2018-12-19

Creating Reusable Code

Create reusable software is challenging, especially when that software may be reused in situations or scenarios for which it may not necessarily have been designed. We’ve all had that meeting where a boss or manager asked the question: “What you’ve designed is great, but can we also use it here?”

In the last month I’ve had this exact experience, from which I’ve learned a number of valuable lessons about crafting reusable software.

eTexts and annotations

When I first started working for eNotes, my initial task was to fix some code related to electronic texts that we displayed on our site (e.g., Shakespeare, Poe, Twain, etc.). We have a significant collection of annotations for many texts, and those annotations were displayed to users when highlights in the text were clicked. A couple of years ago we spun this technology off into a separate product, Owl Eyes, with additional teacher tools and classroom management features. Because of my experience with the existing eText and annotation code, and because I am primarily responsible for front-end JavaScript, I was tasked with building a “Kindle-like” experience in the browser for these eTexts. (This is one of the highlights of my career. The work was hard, and the edge cases were many, but it works very well across devices, and has some pretty cool features.)

Filtering, serializing, and fetching annotation data

The teacher and classroom features introduced some additional challenges that were not present when the eText content was first hosted on enotes.com. First, classrooms had to be isolated from one another, meaning that if a teacher or student left an annotation in an eText for their classroom, it would not be visible to anyone outside the classroom. Also, a teacher needed the ability to duplicate annotations across classrooms if they taught multiple courses with the same eText. Eventually we introduced paid subscriptions for premium features, which made annotation visibility rules even more complicated. All Owl Eyes Official annotations are available for free, public viewing, but certain premium educator annotations are restricted to paid subscribers. (Also, students in a classroom taught by a teacher with a paid subscription are considered subscribers, but only within that classroom’s texts!) It was complicated.

We devised a strategy whereby a chain of composable rules could be applied to any set of annotations, to filter them by our business requirements. These rules implemented a simple, identical interface, and each could be passed as an argument to another to form aggregates. The filtered annotation data was then serialized as JSON and emitted onto the page server-side. When the reader renders in the client this data is deserialized and the client-side application script takes over.

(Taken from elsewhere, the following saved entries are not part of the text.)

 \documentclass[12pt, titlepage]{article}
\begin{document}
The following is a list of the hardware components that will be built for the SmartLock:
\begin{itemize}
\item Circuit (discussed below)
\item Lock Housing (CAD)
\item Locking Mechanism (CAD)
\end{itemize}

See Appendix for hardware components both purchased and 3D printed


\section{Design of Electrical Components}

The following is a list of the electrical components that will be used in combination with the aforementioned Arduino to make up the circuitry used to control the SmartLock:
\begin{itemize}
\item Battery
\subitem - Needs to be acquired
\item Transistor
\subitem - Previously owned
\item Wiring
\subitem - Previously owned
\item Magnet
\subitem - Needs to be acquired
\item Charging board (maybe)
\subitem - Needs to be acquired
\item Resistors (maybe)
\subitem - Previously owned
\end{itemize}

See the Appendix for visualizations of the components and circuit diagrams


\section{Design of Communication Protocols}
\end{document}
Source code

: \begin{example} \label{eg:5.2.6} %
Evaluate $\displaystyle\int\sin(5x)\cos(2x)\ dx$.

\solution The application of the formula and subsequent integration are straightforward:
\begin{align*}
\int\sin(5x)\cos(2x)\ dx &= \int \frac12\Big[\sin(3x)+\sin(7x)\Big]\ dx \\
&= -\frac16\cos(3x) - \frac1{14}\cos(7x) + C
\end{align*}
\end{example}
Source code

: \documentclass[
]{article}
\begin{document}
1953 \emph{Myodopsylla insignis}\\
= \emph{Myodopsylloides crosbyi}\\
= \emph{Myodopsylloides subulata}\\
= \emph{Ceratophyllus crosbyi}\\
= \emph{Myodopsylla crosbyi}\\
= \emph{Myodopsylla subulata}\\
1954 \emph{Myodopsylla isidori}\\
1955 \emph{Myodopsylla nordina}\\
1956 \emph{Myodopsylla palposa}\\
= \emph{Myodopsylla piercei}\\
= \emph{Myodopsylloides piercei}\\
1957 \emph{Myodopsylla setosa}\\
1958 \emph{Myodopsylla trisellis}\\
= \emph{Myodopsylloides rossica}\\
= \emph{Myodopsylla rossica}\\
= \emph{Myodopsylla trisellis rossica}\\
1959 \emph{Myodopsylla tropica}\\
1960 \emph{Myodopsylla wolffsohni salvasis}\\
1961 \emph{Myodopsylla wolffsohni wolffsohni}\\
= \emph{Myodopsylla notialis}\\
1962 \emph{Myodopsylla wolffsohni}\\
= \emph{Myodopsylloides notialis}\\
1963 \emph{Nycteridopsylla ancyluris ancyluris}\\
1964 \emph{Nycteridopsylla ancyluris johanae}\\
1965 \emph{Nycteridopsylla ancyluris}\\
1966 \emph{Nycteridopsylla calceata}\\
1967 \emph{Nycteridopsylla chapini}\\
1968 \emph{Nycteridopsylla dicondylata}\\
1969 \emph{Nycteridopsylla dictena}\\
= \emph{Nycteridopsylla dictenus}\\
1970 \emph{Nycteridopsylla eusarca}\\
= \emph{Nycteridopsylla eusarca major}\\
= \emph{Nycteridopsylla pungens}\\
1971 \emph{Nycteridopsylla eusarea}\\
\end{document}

The role that a given user possesses in the system often determines if they can see additional meta-data related to annotations, or whether they can perform certain actions on those annotations. These were communicated to the front-end to enable/disable features as needed, and then enforced on the back-end should a clever user attempt to subvert the limitations of his own role. To keep the data footprint as light as possible on the page, we developed a composable serialization scheme that could be applied to any entity in our application. The generic serialization classes break down an entity’s data into a JSON structure, while more specialized serialization classes add or remove data based on a user’s role and permissions. In this way a given annotation might contain meta-data of interest to teachers, but would exclude that meta-data for students. Additional information is added if the user is an administrator, to give them better control over the data on the front-end.

The end result is that, from a user’s perspective, the annotations visible to them, and the data within those annotations, are tailor-made to the user when the eText reader is opened.

Fast-forward to the present day. I have recently been tasked with bringing our eTexts and annotations full circle, back to enotes.com. We brainstormed about the best way to make this happen, as enotes.com lacks the full eText and annotation data, as well as the rich front-end reading experience.

We decided that since the eText and annotation data was already being serialized as JSON for client-side consumption in owleyes.org, it would be trivial to make that same data available via an API. I implemented a simple controller that made use of Symfony’s authentication mechanisms for authenticating signed requests via API key pair, and returned annotation JSON data in the exact same manner that would be used for rendering that data in the eText reader. On inspection, I realized that some of the annotation data wasn’t relevant to what we wanted to display on enotes.com, so I quickly created new serialization classes that made use of existing serialization classes, but plucked unwanted data from their generated JSON structures before returning it. No changes were necessary to the annotation filtering rules, as an API user is, from the ruleset’s perspective, a “public user”, and so would see the same annotation data that users who aren’t logged in on the site would see.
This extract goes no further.